One of the new patents, US-12524776-B2, includes ways for “dynamically and automatically updating item prices” on e-commerce platforms. The patent filing explains that it combines price elasticity data and predicted demand for a given item, and then an algorithm generates a “first markdown price.”
When the price elasticity data and predicted demand data aren’t available, it creates a “bounded price” that allows for a range to be chosen to set a new price on the platform.
Another patent recently granted to Walmart, US-12572954-B2, involves the use of machine learning to predict the demand of various items and recommend prices. The schematic in the filing even shows that third-party data may be used to help determine the price, a controversial practice when it’s employed by other businesses like airlines to set fares.

Walmart announced earlier this month that it had rolled out digital shelf labels that allow the company to quickly change the price consumers see in store, with the goal of every Walmart location utilizing the tech by the end of the year.
The patents awarded to Walmart involve e-commerce rather than brick and mortar locations, but it’s easy to see how AI tools could be used in the future to create split-second changes to the price of goods based on any number of factors, like time of day or the number of people already in a given physical store.
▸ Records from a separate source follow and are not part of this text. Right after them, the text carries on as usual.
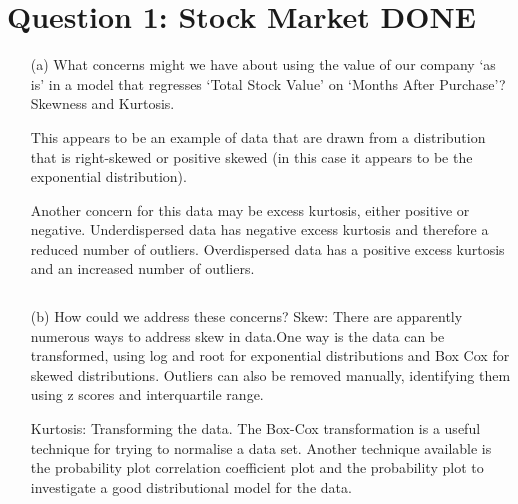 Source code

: \documentclass[12pt,letterpaper]{article}
\begin{document}
	\section*{Question 1: Stock Market DONE}
	\begin{enumerate}
		
		\item [(a)] What concerns might we have about using the value of our company ‘as is’ in a model that
		regresses 
		‘Total Stock Value’ on ‘Months After Purchase’?
		Skewness and Kurtosis. 
		
		This appears to be an example of data that are drawn from a distribution that is right-skewed or positive skewed (in this case it appears to be the exponential distribution). 
		
		
		Another concern for this data may be excess kurtosis, either positive or negative. Underdispersed data has negative excess kurtosis and therefore a reduced number of outliers. 
		Overdispersed data has a positive excess kurtosis and an increased number of outliers.
		
		\begin{verbatim}	
		\end{verbatim}
		
		\item [(b)]  How could we address these
		concerns?
		Skew: There are apparently numerous ways to address skew in data.One way is the data can be transformed, using log and root for exponential distributions and Box Cox for skewed distributions. Outliers can also be removed manually, identifying them using z scores and interquartile range.
		
		Kurtosis: Transforming the data. The Box-Cox transformation is a useful technique for trying to normalise a data set. Another technique available is the probability plot correlation coefficient plot and the probability plot to investigate a good distributional model for the data. 
		
	\end{enumerate}
	
	\newpage
	
\end{document}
Walmart didn’t respond to questions from Gizmodo emailed on Thursday, but seemed to claim to the Financial Times that the patents were “unrelated to dynamic pricing.” The logic, as best we can tell, is that one of the patents at issue “was specific to markdowns,” perhaps trying to suggest that prices would only be lowered, though it’s not clear.
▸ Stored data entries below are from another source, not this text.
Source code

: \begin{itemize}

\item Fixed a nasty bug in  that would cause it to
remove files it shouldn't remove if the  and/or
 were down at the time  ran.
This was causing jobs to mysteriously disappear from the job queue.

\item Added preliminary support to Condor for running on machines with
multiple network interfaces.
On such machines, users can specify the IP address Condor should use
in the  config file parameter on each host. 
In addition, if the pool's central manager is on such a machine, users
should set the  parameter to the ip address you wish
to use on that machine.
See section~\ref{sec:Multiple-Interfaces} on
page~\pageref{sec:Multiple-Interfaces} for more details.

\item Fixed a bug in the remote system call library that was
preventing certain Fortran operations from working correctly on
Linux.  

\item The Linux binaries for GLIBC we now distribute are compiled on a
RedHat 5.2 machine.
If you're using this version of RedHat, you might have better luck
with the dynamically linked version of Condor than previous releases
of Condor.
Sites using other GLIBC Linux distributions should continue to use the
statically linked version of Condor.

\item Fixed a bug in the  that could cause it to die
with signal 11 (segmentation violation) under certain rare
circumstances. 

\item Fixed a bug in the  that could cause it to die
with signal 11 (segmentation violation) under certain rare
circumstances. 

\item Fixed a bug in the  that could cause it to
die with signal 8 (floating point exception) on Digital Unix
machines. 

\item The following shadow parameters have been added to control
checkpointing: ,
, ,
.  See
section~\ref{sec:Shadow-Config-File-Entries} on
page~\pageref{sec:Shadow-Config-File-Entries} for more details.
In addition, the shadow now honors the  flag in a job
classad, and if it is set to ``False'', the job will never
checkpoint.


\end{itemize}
The other claim was that another patent was “designed for merchant teams to make decisions, not the technology,” according to the Financial Times, which seems like a distinction without a difference when it comes to the practical reality of how this might be applied in the real world.
Hypothetically, it doesn’t really matter if a store manager or someone in a central office is pinged to give final approval for a price adjustment. That simply looks like good quality control to benefit Walmart, not a serious protection for consumers from fast-paced price changes.
At least a dozen states are considering legislation to regulate dynamic or surveillance pricing this year, though New York is the only state that has passed a law on the topic. Consumers must be notified when an algorithm and personal data have been used to set a price, something that Washington Post subscribers recently received an email about.
Democrats have introduced bills in both the Senate and the House that would ban surveillance pricing at grocery stores, but that legislation seems unlikely to pass while the Republicans control the House, the Senate, and the White House.